AUSTIN DAZE: Tell me about the Power to the Peaceful Festival. What is your philosophy on that? How did you get involved?

MICHAEL FRANTI: In 1999, I started this event called Mumia 911. It was 150 artists around the country and we did this day of art and action for Mumia Abu-Jamal, who is a man on death row. So we decided to do this concert in the park and called it 911 because of the emergency number. So we did it in ‘99 and 2000. And then in 2001, the attacks of September 11th occurred, and suddenly this concert that was about Mumia and the prison industry and the death penalty became this day of remembrance for the attacks. And what we said in our community was that we wanted to remember not as a day to call for war and more violence but a day to call to end all political violence. So we galvanized support in our community amongst spiritual leaders, people that work with domestic violence, gang violence, veterans groups and we put on this big Power to the Peaceful movement. It’s now grown to 50,000 people. It’s predominately a day of awareness about ending violence – not just with people but also with the environment. So we have over a hundred and fifty social justice organizations come and environmental justice organizations come and speak and we have bands play in between.
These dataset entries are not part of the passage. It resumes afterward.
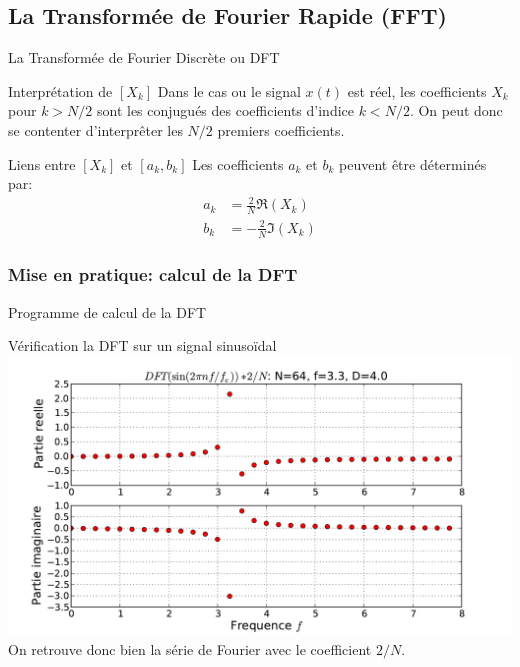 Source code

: \documentclass[8pt,a4paper]{beamer}
\begin{document}
  \subsection{La Transformée de Fourier Rapide (FFT)}
  \begin{frame}{La Transformée de Fourier Discrète ou DFT}
  \begin{block}{Interprétation de $[X_k]$ }
  Dans le cas ou le signal $x(t)$ est réel, les coefficients $X_k$ pour $k>N/2$ sont les conjugués des coefficients d'indice $k<N/2$. On peut donc se contenter d'interprêter les $N/2$ premiers coefficients. 
  \end{block}
  \begin{block}{Liens entre $[X_k]$ et $[a_k,b_k]$ }
  Les coefficients $a_k$ et $b_k$ peuvent \^etre déterminés par:
  \begin{align}
  a_k & = \frac{2}{N} \Re(X_k)\nonumber \\  
  b_k & = -\frac{2}{N} \Im(X_k)\nonumber
  \end{align}
  \end{block}
  \end{frame}
  \begin{frame}[containsverbatim]
  \frametitle{Mise en pratique: calcul de la DFT}
\begin{block}{Programme de calcul de la DFT}

\end{block}
\end{frame}

\begin{frame}{Vérification la DFT sur un signal sinusoïdal}
\includegraphics[width=1.\textwidth]{figures/DFT_sinus.pdf} \\
On retrouve donc bien la série de Fourier avec le coefficient $2/N$.
\end{frame}
\end{document}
AD: It’s started in one place and now it’s where?

MF: It started in San Francisco and last year we did the first one in Brazil. That one was a little bit different because in Brazil the issue is really social violence. In the Favelas, the poorest parts of Sao Paolo, there are wars between the police and the gangs over drugs, there are wars between the different drug gangs, rich people and poor people. We did one concert that was a concert which was to raise money for to teach kids art and music and get them out of the drug trade. This year we are doing one in Tanzania and then we will also be doing another one in Brazil in January.
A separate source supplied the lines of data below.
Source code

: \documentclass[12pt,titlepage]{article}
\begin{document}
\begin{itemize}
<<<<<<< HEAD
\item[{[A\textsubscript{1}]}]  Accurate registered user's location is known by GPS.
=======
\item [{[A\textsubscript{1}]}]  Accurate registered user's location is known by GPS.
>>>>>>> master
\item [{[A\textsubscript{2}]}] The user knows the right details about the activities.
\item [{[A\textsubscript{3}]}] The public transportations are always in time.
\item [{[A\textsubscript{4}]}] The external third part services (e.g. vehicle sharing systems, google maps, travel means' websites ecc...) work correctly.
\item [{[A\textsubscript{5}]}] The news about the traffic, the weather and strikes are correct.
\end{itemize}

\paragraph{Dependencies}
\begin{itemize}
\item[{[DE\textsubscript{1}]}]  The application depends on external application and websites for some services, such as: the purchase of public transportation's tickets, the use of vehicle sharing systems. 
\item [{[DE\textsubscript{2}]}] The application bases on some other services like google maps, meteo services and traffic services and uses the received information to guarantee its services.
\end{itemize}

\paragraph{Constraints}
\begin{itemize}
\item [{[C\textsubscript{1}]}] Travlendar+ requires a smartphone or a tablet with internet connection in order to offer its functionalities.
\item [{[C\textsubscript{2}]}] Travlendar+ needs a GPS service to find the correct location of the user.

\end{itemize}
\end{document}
AD: When you were young, do you remember being aware of what was wrong with the world?

MF: When I was born I was given up for adoption–father is black and my mother is white—and was raised in a family of white parents. They adopted me and another black son, and I always felt like I didn’t fit in, like I was an outsider. My father was also an alcoholic, so there was always a lot of turmoil in the household. So I always had this feeling that I wanted to speak up for the underdog – whoever it is, wherever they are. That has always informed my music, my politics, and my compassion. And to this day, it’s really the same. I just feel like wherever I go in the world I gravitate towards the communities and the people who don’t have a voice. I try to bring my love and spirit to the music and listen to their concerns.

AD: Was there something about music that you were inspired by that helped you do this?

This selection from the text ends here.